BEGIN

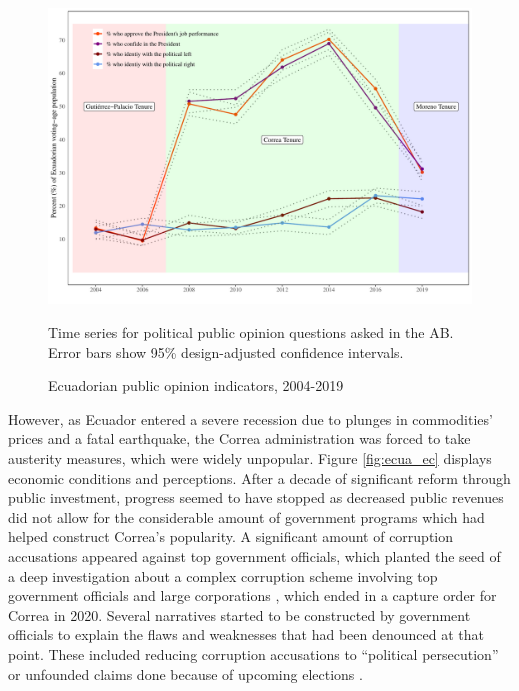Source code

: \documentclass[12pt,a4]{article}
\makeatletter
\def\maxwidth{ %
  \ifdim\Gin@nat@width>\linewidth
    \linewidth
  \else
    \Gin@nat@width
  \fi
}
\newenvironment{knitrout}{}{} %
\makeatother
\begin{document}

\begin{figure}[htbp!]
\begin{knitrout}
\color{fgcolor}

{\centering \includegraphics[width=\maxwidth]{figure/political_graph-1} 

}


\end{knitrout}
\caption{Ecuadorian public opinion indicators, 2004-2019}
\label{fig:ecua_pol}
Time series for political public opinion questions asked in the AB. Error bars show 95\% design-adjusted confidence intervals.
\end{figure}

However, as Ecuador entered a severe recession due to plunges in commodities’ prices and a fatal earthquake, the Correa administration was forced to take austerity measures, which were widely unpopular. Figure \ref{fig:ecua_ec} displays economic conditions and perceptions. After a decade of significant reform through public investment, progress seemed to have stopped as decreased public revenues did not allow for the considerable amount of government programs which had helped construct Correa's popularity. A significant amount of corruption accusations appeared against top government officials, which planted the seed of a deep investigation about a complex corruption scheme involving top government officials and large corporations \parencite{Villavicencio.2019}, which ended in a capture order for Correa in 2020. Several narratives started to be constructed by government officials to explain the flaws and weaknesses that had been denounced at that point. These included reducing corruption accusations to \enquote{political persecution} or unfounded claims done because of upcoming elections \parencite{Melendez.2017}. 
\end{document}
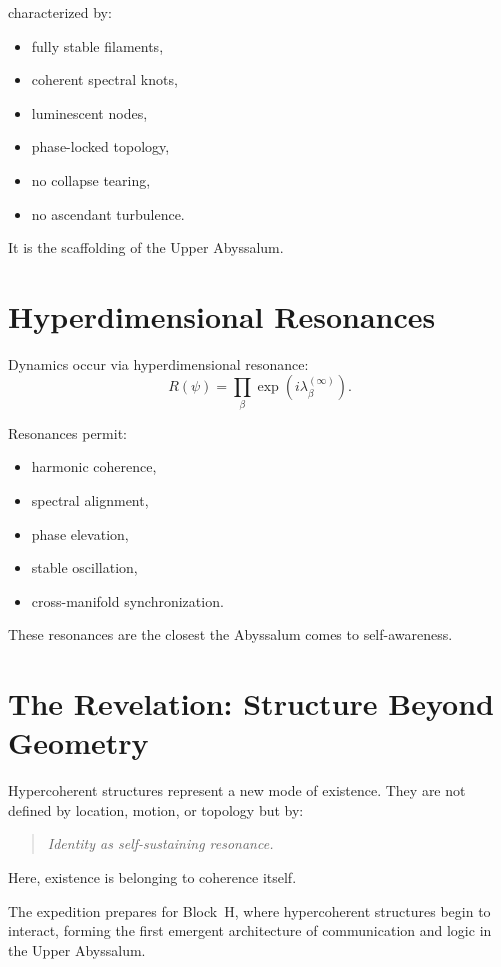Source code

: characterized by:
\begin{itemize}
  \item fully stable filaments,
  \item coherent spectral knots,
  \item luminescent nodes,
  \item phase-locked topology,
  \item no collapse tearing,
  \item no ascendant turbulence.
\end{itemize}

It is the scaffolding of the Upper Abyssalum.

\section{Hyperdimensional Resonances}
Dynamics occur via hyperdimensional resonance:
\[
R(\psi)
=
\prod_{\beta}
\exp\!\left(i \lambda_\beta^{(\infty)}\right).
\]

Resonances permit:
\begin{itemize}
  \item harmonic coherence,
  \item spectral alignment,
  \item phase elevation,
  \item stable oscillation,
  \item cross-manifold synchronization.
\end{itemize}

These resonances are the closest the Abyssalum comes to self-awareness.

\section{The Revelation: Structure Beyond Geometry}
Hypercoherent structures represent a new mode of existence.  
They are not defined by location, motion, or topology but by:

\begin{quote}
\emph{Identity as self-sustaining resonance.}
\end{quote}

Here, existence is belonging to coherence itself.

The expedition prepares for Block~H, where hypercoherent structures begin to interact, forming the
first emergent architecture of communication and logic in the Upper Abyssalum.
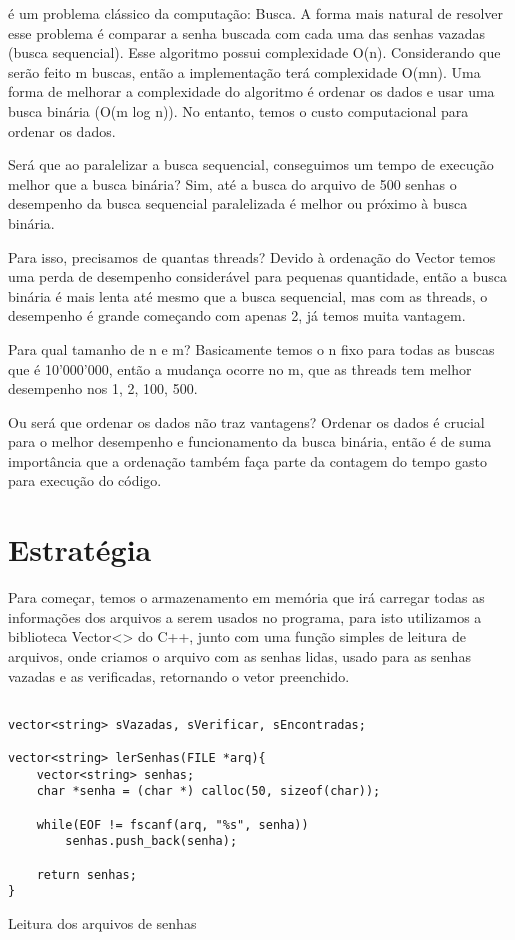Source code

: \documentclass[10pt,journal,compsoc]{IEEEtran}
\begin{document}
 é um problema clássico da computação: Busca.
A forma mais natural de resolver esse problema é comparar a senha buscada com cada uma das senhas vazadas (busca sequencial). 
Esse algoritmo possui complexidade O(n). Considerando que serão feito m buscas, então a implementação terá complexidade O(mn).
Uma forma de melhorar a complexidade do algoritmo é ordenar os dados e usar uma busca binária (O(m log n)).
No entanto, temos o custo computacional para ordenar os dados.

Será que ao paralelizar a busca sequencial, conseguimos um tempo de execução melhor que a busca binária?
Sim, até a busca do arquivo de 500 senhas o desempenho da busca sequencial paralelizada é melhor ou próximo à busca binária.

Para isso, precisamos de quantas threads?
Devido à ordenação do Vector temos uma perda de desempenho considerável para pequenas quantidade, então a busca binária é mais lenta até mesmo que a busca sequencial, mas com as threads, o desempenho é grande começando com apenas 2, já temos muita vantagem.

Para qual tamanho de n e m?
Basicamente temos o n fixo para todas as buscas que é 10'000'000, então a mudança ocorre no m, que as threads tem melhor desempenho nos 1, 2, 100, 500. 
	
Ou será que ordenar os dados não traz vantagens?
Ordenar os dados é crucial para o melhor desempenho e funcionamento da busca binária, então é de suma importância que a ordenação também faça parte da contagem do tempo gasto para execução do código.


\section{Estratégia}
Para começar, temos o armazenamento em memória que irá carregar todas as informações dos arquivos a serem usados no programa, para isto utilizamos a biblioteca Vector<> do C++, junto com uma função simples de leitura de arquivos, onde criamos o arquivo com as senhas lidas, usado para as senhas vazadas e as verificadas, retornando o vetor preenchido.

\begin{listing}[ht]
\begin{verbatim}

vector<string> sVazadas, sVerificar, sEncontradas;

vector<string> lerSenhas(FILE *arq){
    vector<string> senhas;
    char *senha = (char *) calloc(50, sizeof(char));

    while(EOF != fscanf(arq, "%s", senha)) 
        senhas.push_back(senha);

	return senhas;
}
\end{verbatim}
\caption{Leitura dos arquivos de senhas}
\label{listing:1}
\end{listing}
\end{document}
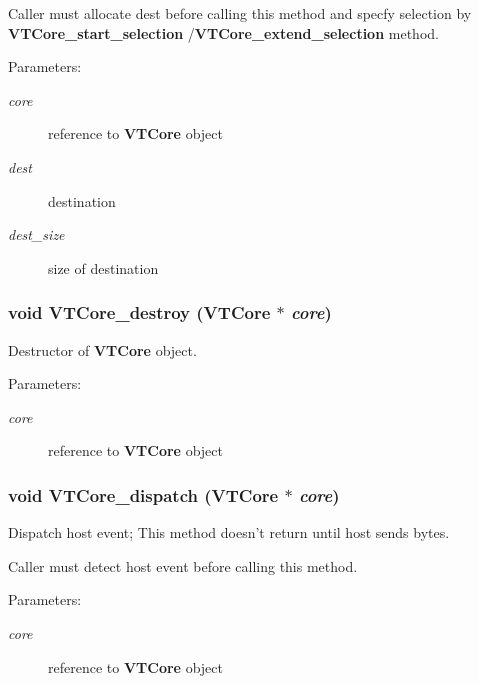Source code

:\par
 Caller must allocate dest before calling this method and specfy selection by {\bf VTCore\_\-start\_\-selection }/{\bf VTCore\_\-extend\_\-selection } method. \begin{Desc}
\item[Parameters:]
\begin{description}
\item[{\em core}]reference to {\bf VTCore} object \item[{\em dest}]destination \item[{\em dest\_\-size}]size of destination \end{description}
\end{Desc}
\subsubsection{\setlength{\rightskip}{0pt plus 5cm}void VTCore\_\-destroy ({\bf VTCore} $\ast$ {\em core})}\label{core_8h_a46}


Destructor of {\bf VTCore} object.

\begin{Desc}
\item[Parameters:]
\begin{description}
\item[{\em core}]reference to {\bf VTCore} object \end{description}
\end{Desc}
\subsubsection{\setlength{\rightskip}{0pt plus 5cm}void VTCore\_\-dispatch ({\bf VTCore} $\ast$ {\em core})}\label{core_8h_a63}


Dispatch host event; This method doesn't return until host sends bytes.

Caller must detect host event before calling this method. \begin{Desc}
\item[Parameters:]
\begin{description}
\item[{\em core}]reference to {\bf VTCore} object \end{description}
\end{Desc}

END

Go through the lines above and count those with "existence"; report only the number.

**Result for this task**
2